The response should consist of the records that follow, printed exactly.

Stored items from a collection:
§
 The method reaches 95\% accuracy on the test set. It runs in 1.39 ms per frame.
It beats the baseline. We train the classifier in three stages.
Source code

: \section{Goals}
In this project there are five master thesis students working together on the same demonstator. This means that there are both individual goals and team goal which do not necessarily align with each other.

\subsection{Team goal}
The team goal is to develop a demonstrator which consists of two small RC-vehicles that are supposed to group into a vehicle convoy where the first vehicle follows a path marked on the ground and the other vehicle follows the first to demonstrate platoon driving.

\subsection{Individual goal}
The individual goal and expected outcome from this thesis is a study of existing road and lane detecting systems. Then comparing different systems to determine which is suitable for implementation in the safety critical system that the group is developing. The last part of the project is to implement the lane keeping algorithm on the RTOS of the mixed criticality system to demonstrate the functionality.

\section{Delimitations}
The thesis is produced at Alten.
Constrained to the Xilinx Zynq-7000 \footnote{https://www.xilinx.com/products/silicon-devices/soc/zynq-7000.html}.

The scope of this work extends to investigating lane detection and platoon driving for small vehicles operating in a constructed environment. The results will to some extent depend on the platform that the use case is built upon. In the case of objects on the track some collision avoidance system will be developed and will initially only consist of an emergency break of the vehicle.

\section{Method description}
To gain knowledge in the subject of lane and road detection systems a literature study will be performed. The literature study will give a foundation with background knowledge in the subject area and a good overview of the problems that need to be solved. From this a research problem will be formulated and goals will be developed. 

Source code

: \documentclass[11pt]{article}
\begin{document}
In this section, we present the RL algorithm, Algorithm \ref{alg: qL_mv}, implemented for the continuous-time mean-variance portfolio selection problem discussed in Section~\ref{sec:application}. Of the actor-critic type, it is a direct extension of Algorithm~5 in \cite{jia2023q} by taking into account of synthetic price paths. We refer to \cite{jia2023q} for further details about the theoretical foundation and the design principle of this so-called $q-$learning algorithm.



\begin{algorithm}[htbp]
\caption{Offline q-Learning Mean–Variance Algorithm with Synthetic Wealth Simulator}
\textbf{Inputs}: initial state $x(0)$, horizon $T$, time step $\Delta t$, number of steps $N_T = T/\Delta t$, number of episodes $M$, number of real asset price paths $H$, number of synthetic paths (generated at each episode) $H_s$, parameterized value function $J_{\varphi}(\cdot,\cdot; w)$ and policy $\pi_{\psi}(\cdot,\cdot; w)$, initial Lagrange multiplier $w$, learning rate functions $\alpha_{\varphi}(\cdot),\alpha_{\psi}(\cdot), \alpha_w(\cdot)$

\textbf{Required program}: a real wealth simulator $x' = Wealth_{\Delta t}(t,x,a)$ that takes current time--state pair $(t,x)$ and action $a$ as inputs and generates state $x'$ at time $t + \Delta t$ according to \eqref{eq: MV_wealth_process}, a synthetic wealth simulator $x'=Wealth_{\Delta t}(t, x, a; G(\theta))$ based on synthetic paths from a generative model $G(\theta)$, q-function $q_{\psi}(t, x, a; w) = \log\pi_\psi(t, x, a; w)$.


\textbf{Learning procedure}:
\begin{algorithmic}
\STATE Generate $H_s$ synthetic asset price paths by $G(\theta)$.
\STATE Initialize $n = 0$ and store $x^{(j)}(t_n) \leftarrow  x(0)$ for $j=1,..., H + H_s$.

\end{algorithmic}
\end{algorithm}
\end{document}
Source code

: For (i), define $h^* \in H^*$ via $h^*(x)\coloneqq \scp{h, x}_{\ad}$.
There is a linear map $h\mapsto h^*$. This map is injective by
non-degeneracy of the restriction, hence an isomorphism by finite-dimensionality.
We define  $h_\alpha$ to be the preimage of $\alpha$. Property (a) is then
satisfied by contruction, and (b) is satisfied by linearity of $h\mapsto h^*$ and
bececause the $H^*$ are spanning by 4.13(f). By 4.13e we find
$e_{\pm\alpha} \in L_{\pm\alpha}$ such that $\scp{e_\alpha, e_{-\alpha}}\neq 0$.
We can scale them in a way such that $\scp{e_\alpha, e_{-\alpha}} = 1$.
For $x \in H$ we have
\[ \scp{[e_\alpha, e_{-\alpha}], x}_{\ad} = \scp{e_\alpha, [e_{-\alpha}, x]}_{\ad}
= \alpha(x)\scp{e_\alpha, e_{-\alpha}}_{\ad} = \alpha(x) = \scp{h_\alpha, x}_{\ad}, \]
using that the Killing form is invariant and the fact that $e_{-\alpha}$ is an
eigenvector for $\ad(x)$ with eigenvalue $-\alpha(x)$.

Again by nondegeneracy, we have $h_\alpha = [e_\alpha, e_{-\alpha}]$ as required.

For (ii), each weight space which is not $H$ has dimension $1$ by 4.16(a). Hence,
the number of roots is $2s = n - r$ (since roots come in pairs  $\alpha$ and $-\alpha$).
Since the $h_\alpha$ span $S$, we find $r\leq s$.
§
### Result for this task:
 The method reaches 95\% accuracy on the test set. It runs in 1.39 ms per frame.
It beats the baseline. We train the classifier in three stages.
Source code

: \section{Goals}
In this project there are five master thesis students working together on the same demonstator. This means that there are both individual goals and team goal which do not necessarily align with each other.

\subsection{Team goal}
The team goal is to develop a demonstrator which consists of two small RC-vehicles that are supposed to group into a vehicle convoy where the first vehicle follows a path marked on the ground and the other vehicle follows the first to demonstrate platoon driving.

\subsection{Individual goal}
The individual goal and expected outcome from this thesis is a study of existing road and lane detecting systems. Then comparing different systems to determine which is suitable for implementation in the safety critical system that the group is developing. The last part of the project is to implement the lane keeping algorithm on the RTOS of the mixed criticality system to demonstrate the functionality.

\section{Delimitations}
The thesis is produced at Alten.
Constrained to the Xilinx Zynq-7000 \footnote{https://www.xilinx.com/products/silicon-devices/soc/zynq-7000.html}.

The scope of this work extends to investigating lane detection and platoon driving for small vehicles operating in a constructed environment. The results will to some extent depend on the platform that the use case is built upon. In the case of objects on the track some collision avoidance system will be developed and will initially only consist of an emergency break of the vehicle.

\section{Method description}
To gain knowledge in the subject of lane and road detection systems a literature study will be performed. The literature study will give a foundation with background knowledge in the subject area and a good overview of the problems that need to be solved. From this a research problem will be formulated and goals will be developed. 

Source code

: \documentclass[11pt]{article}
\begin{document}
In this section, we present the RL algorithm, Algorithm \ref{alg: qL_mv}, implemented for the continuous-time mean-variance portfolio selection problem discussed in Section~\ref{sec:application}. Of the actor-critic type, it is a direct extension of Algorithm~5 in \cite{jia2023q} by taking into account of synthetic price paths. We refer to \cite{jia2023q} for further details about the theoretical foundation and the design principle of this so-called $q-$learning algorithm.



\begin{algorithm}[htbp]
\caption{Offline q-Learning Mean–Variance Algorithm with Synthetic Wealth Simulator}
\textbf{Inputs}: initial state $x(0)$, horizon $T$, time step $\Delta t$, number of steps $N_T = T/\Delta t$, number of episodes $M$, number of real asset price paths $H$, number of synthetic paths (generated at each episode) $H_s$, parameterized value function $J_{\varphi}(\cdot,\cdot; w)$ and policy $\pi_{\psi}(\cdot,\cdot; w)$, initial Lagrange multiplier $w$, learning rate functions $\alpha_{\varphi}(\cdot),\alpha_{\psi}(\cdot), \alpha_w(\cdot)$

\textbf{Required program}: a real wealth simulator $x' = Wealth_{\Delta t}(t,x,a)$ that takes current time--state pair $(t,x)$ and action $a$ as inputs and generates state $x'$ at time $t + \Delta t$ according to \eqref{eq: MV_wealth_process}, a synthetic wealth simulator $x'=Wealth_{\Delta t}(t, x, a; G(\theta))$ based on synthetic paths from a generative model $G(\theta)$, q-function $q_{\psi}(t, x, a; w) = \log\pi_\psi(t, x, a; w)$.


\textbf{Learning procedure}:
\begin{algorithmic}
\STATE Generate $H_s$ synthetic asset price paths by $G(\theta)$.
\STATE Initialize $n = 0$ and store $x^{(j)}(t_n) \leftarrow  x(0)$ for $j=1,..., H + H_s$.

\end{algorithmic}
\end{algorithm}
\end{document}
Source code

: For (i), define $h^* \in H^*$ via $h^*(x)\coloneqq \scp{h, x}_{\ad}$.
There is a linear map $h\mapsto h^*$. This map is injective by
non-degeneracy of the restriction, hence an isomorphism by finite-dimensionality.
We define  $h_\alpha$ to be the preimage of $\alpha$. Property (a) is then
satisfied by contruction, and (b) is satisfied by linearity of $h\mapsto h^*$ and
bececause the $H^*$ are spanning by 4.13(f). By 4.13e we find
$e_{\pm\alpha} \in L_{\pm\alpha}$ such that $\scp{e_\alpha, e_{-\alpha}}\neq 0$.
We can scale them in a way such that $\scp{e_\alpha, e_{-\alpha}} = 1$.
For $x \in H$ we have
\[ \scp{[e_\alpha, e_{-\alpha}], x}_{\ad} = \scp{e_\alpha, [e_{-\alpha}, x]}_{\ad}
= \alpha(x)\scp{e_\alpha, e_{-\alpha}}_{\ad} = \alpha(x) = \scp{h_\alpha, x}_{\ad}, \]
using that the Killing form is invariant and the fact that $e_{-\alpha}$ is an
eigenvector for $\ad(x)$ with eigenvalue $-\alpha(x)$.

Again by nondegeneracy, we have $h_\alpha = [e_\alpha, e_{-\alpha}]$ as required.

For (ii), each weight space which is not $H$ has dimension $1$ by 4.16(a). Hence,
the number of roots is $2s = n - r$ (since roots come in pairs  $\alpha$ and $-\alpha$).
Since the $h_\alpha$ span $S$, we find $r\leq s$.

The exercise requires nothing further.